The delays have been so costly. Companies are losing money and people are losing jobs every day because of the delays. Utter incompetence of our government. Please May, just GO!

I'm an optimist and believe that one way or another we will end up leaving eventually, but for now this whole saga has turned us into a laughing stock.

captainflack Mar 13th 2019 1:00 am

Re: Brexshit
 
The problem is that even if 'brexit' happens, it will never stick.

The brexitters don't say it, but they know that the UK cannot really be "independent". If you're in the WTO, or do any trade deals, you're always subject to legal judgements and rules made outside your country, and enforced by judges (or arbitration etc.) outside of your jurisdiction. Nobody is going to make a deal where you get to be the referee as well as a player. Like a lot of the promises, it overstates the UK's power, and is a deliberate attempt to mislead uninformed, overly patriotic people. The ridiculous idea that the UK can somehow turn the commonwealth into a rival trading block is equally deluded. It's simply not a trading block, and even if it was, the arrogance of the UK expecting that after 40 odd years, it's just going to waltz back in, take the wheel and "lead" India, Nigeria, Australia etc. towards its dream (they'll all just follow, natch, not having any vote or control in things, because it's our commonwealth, not theirs) is just fodder for small minded nationalists. The people pushing this nonsense don't believe it any more than they believed the 350m for the NHS promise.

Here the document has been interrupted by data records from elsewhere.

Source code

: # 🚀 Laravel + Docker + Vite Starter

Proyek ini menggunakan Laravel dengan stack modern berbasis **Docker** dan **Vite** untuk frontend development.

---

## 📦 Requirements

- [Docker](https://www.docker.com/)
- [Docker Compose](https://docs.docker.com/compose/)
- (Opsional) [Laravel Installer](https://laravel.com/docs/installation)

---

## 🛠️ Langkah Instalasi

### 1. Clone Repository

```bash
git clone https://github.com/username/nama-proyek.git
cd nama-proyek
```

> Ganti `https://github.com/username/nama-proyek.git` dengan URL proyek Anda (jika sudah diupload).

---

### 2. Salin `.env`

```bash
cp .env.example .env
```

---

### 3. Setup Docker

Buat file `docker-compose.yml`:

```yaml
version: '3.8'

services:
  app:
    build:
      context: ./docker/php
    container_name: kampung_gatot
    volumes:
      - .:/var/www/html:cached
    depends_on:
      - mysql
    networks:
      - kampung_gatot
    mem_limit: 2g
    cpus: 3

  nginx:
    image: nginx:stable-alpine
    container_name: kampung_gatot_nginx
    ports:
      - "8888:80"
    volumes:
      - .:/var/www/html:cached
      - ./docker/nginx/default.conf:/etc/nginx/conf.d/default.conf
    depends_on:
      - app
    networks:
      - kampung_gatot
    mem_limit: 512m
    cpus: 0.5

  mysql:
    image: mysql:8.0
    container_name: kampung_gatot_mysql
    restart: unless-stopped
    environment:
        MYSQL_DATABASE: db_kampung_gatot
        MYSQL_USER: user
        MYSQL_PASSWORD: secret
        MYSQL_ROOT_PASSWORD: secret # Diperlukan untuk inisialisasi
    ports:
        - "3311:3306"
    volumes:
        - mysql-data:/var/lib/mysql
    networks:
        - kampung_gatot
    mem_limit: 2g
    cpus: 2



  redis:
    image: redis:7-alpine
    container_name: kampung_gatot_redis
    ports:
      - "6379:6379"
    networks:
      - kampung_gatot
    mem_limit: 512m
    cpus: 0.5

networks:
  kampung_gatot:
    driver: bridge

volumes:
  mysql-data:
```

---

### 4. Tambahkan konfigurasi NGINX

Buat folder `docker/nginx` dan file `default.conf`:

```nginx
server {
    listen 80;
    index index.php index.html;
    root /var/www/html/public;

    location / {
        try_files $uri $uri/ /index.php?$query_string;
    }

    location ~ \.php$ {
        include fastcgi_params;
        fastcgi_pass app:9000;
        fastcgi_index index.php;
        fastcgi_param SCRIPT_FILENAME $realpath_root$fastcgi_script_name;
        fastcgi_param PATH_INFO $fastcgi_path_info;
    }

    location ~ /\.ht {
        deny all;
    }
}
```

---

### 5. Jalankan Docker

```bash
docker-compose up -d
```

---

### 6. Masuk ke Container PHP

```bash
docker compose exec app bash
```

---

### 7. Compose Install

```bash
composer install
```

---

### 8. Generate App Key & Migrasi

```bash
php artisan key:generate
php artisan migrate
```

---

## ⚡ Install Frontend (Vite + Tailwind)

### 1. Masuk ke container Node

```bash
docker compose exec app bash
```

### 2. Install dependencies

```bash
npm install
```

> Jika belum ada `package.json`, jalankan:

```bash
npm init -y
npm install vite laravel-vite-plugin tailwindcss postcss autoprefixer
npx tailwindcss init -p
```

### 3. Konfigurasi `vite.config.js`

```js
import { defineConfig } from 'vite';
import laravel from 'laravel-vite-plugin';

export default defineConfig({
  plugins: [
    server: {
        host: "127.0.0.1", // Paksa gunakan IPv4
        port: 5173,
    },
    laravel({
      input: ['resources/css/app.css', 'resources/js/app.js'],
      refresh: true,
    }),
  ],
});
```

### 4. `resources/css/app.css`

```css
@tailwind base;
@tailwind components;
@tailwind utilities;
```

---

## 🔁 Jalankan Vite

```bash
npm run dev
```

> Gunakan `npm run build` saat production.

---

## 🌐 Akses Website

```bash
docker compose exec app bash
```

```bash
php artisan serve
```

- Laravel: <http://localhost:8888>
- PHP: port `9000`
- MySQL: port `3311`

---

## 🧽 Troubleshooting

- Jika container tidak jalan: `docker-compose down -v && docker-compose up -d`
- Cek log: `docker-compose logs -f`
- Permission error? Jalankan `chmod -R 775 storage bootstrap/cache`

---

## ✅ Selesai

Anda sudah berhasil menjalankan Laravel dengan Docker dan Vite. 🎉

What they really want is to take the UK away from the progressive European model (welfare state, universal healthcare, high standards, higher taxes) and go full tilt to the US model.

Look at Fox, Farage, etc. they're all on the record in the past advocating abolishing the NHS and basically following the US model.

And that's really the plan.

But it won't stick. The damage to the UK economy will simply be too great.

The thing that amazes me is that Tories who hold up Thatcher as their idol are bent on leaving the single market and customs union, features of the EU that Thatcher spent much of her premiership building and using membership of to encourage Japanese and other investors to come to the UK. Brexitters often say that the UK joined a common market, it didn't intend it to become a "superstate". And yet, when given the choice to leave the EU and remain in the economic 'common market' (single market and customs union) they flat out refuse that too.

The problem for the UK is the damage is already done. For any outside investor coming to Europe, the top factor in selecting a country now is going to be "are these guys likely to leave the EU". And whatever happens in the UK, nobody overseas will trust the UK population for a generation.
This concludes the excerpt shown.